Find all the lines in the entries below that hold the word "images" and copy them.

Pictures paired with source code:
------------------------------
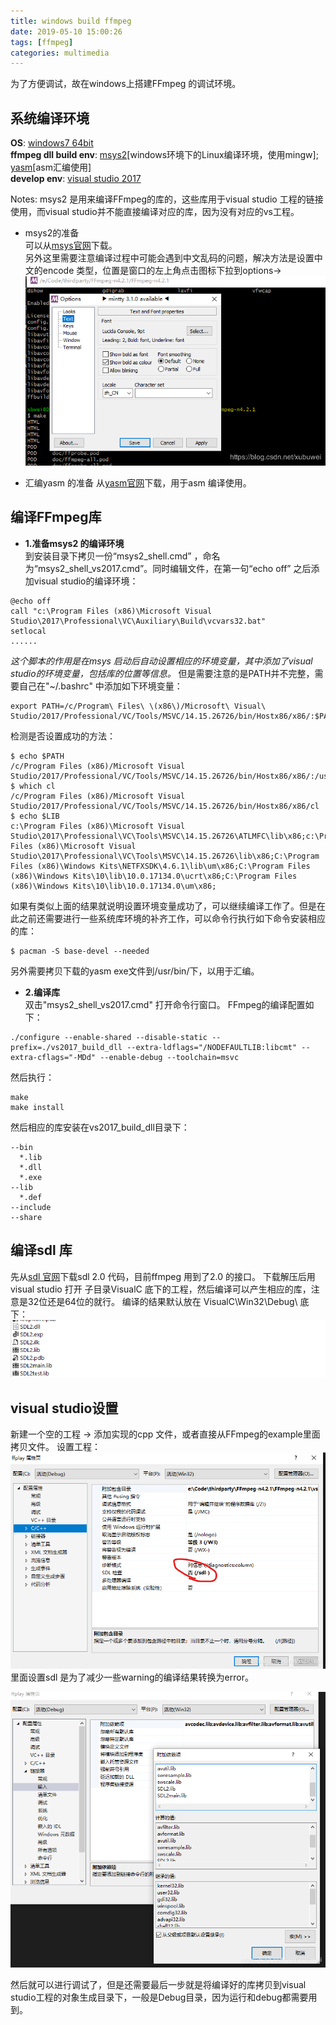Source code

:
 ```yaml
---
title: windows build ffmpeg
date: 2019-05-10 15:00:26
tags: [ffmpeg]
categories: multimedia
---
```


为了方便调试，故在windows上搭建FFmpeg 的调试环境。

## 系统编译环境
**OS**: <u>windows7 64bit</u>  
**ffmpeg dll build env**: <u>msys2</u>[windows环境下的Linux编译环境，使用mingw]; <u>yasm</u>[asm汇编使用]  
**develop env**: <u>visual studio 2017</u>
<!--more -->

Notes: msys2 是用来编译FFmpeg的库的，这些库用于visual studio 工程的链接使用，而visual studio并不能直接编译对应的库，因为没有对应的vs工程。  

* msys2的准备  
可以从[msys官网](https://www.msys2.org/)下载。  
另外这里需要注意编译过程中可能会遇到中文乱码的问题，解决方法是设置中文的encode 类型，位置是窗口的左上角点击图标下拉到options->
![设置中文编码](/images/mysys2_ch_display_set.png)

* 汇编yasm 的准备
从[yasm官网](http://yasm.tortall.net/Download.html)下载，用于asm 编译使用。  


## 编译FFmpeg库  
- **1.准备msys2 的编译环境**  
到安装目录下拷贝一份“msys2_shell.cmd” ，命名为“msys2_shell_vs2017.cmd”。同时编辑文件，在第一句“echo off” 之后添加visual studio的编译环境：
```
@echo off
call "c:\Program Files (x86)\Microsoft Visual Studio\2017\Professional\VC\Auxiliary\Build\vcvars32.bat"
setlocal
......
```
*这个脚本的作用是在msys 启动后自动设置相应的环境变量，其中添加了visual studio的环境变量，包括库的位置等信息。* 但是需要注意的是PATH并不完整，需要自己在"~/.bashrc" 中添加如下环境变量：
```
export PATH=/c/Program\ Files\ \(x86\)/Microsoft\ Visual\ Studio/2017/Professional/VC/Tools/MSVC/14.15.26726/bin/Hostx86/x86/:$PATH
```

检测是否设置成功的方法：
```
$ echo $PATH
/c/Program Files (x86)/Microsoft Visual Studio/2017/Professional/VC/Tools/MSVC/14.15.26726/bin/Hostx86/x86/:/usr/local/bin:/usr/bin:/bin:/opt/bin:/c/Windows/System32:/c/Windows:/c/Windows/System32/Wbem:/c/Windows/System32/WindowsPowerShell/v1.0/:/usr/bin/site_perl:/usr/bin/vendor_perl:/usr/bin/core_perl
$ which cl
/c/Program Files (x86)/Microsoft Visual Studio/2017/Professional/VC/Tools/MSVC/14.15.26726/bin/Hostx86/x86/cl
$ echo $LIB
c:\Program Files (x86)\Microsoft Visual Studio\2017\Professional\VC\Tools\MSVC\14.15.26726\ATLMFC\lib\x86;c:\Program Files (x86)\Microsoft Visual Studio\2017\Professional\VC\Tools\MSVC\14.15.26726\lib\x86;C:\Program Files (x86)\Windows Kits\NETFXSDK\4.6.1\lib\um\x86;C:\Program Files (x86)\Windows Kits\10\lib\10.0.17134.0\ucrt\x86;C:\Program Files (x86)\Windows Kits\10\lib\10.0.17134.0\um\x86;
```
如果有类似上面的结果就说明设置环境变量成功了，可以继续编译工作了。但是在此之前还需要进行一些系统库环境的补齐工作，可以命令行执行如下命令安装相应的库：    
```
$ pacman -S base-devel --needed
```

另外需要拷贝下载的yasm exe文件到/usr/bin/下，以用于汇编。  

- **2.编译库**  
双击"msys2_shell_vs2017.cmd" 打开命令行窗口。
FFmpeg的编译配置如下：  
```
./configure --enable-shared --disable-static --prefix=./vs2017_build_dll --extra-ldflags="/NODEFAULTLIB:libcmt" --extra-cflags="-MDd" --enable-debug --toolchain=msvc
```
然后执行：  
```
make
make install
```
然后相应的库安装在vs2017_build_dll目录下：  
```
--bin
  *.lib
  *.dll
  *.exe
--lib
  *.def
--include
--share
```
## 编译sdl 库
先从[sdl 官网](http://www.libsdl.org/download-2.0.php)下载sdl 2.0 代码，目前ffmpeg 用到了2.0 的接口。
下载解压后用visual studio 打开 子目录VisualC 底下的工程，然后编译可以产生相应的库，注意是32位还是64位的就行。
编译的结果默认放在 VisualC\Win32\Debug\ 底下：
![SDL 库](/images/sdl_lib.png)


## visual studio设置  
新建一个空的工程 -> 添加实现的cpp 文件，或者直接从FFmpeg的example里面拷贝文件。
设置工程：
![SDL 设置](/images/sdl_set.png)
里面设置sdl 是为了减少一些warning的编译结果转换为error。  

![lib库依赖设置](/images/ffmpeg_lib_set.png)
  
然后就可以进行调试了，但是还需要最后一步就是将编译好的库拷贝到visual studio工程的对象生成目录下，一般是Debug目录，因为运行和debug都需要用到。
------------------------------
▶ [Result]:
![设置中文编码](/images/mysys2_ch_display_set.png)
![SDL 库](/images/sdl_lib.png)
![SDL 设置](/images/sdl_set.png)
![lib库依赖设置](/images/ffmpeg_lib_set.png)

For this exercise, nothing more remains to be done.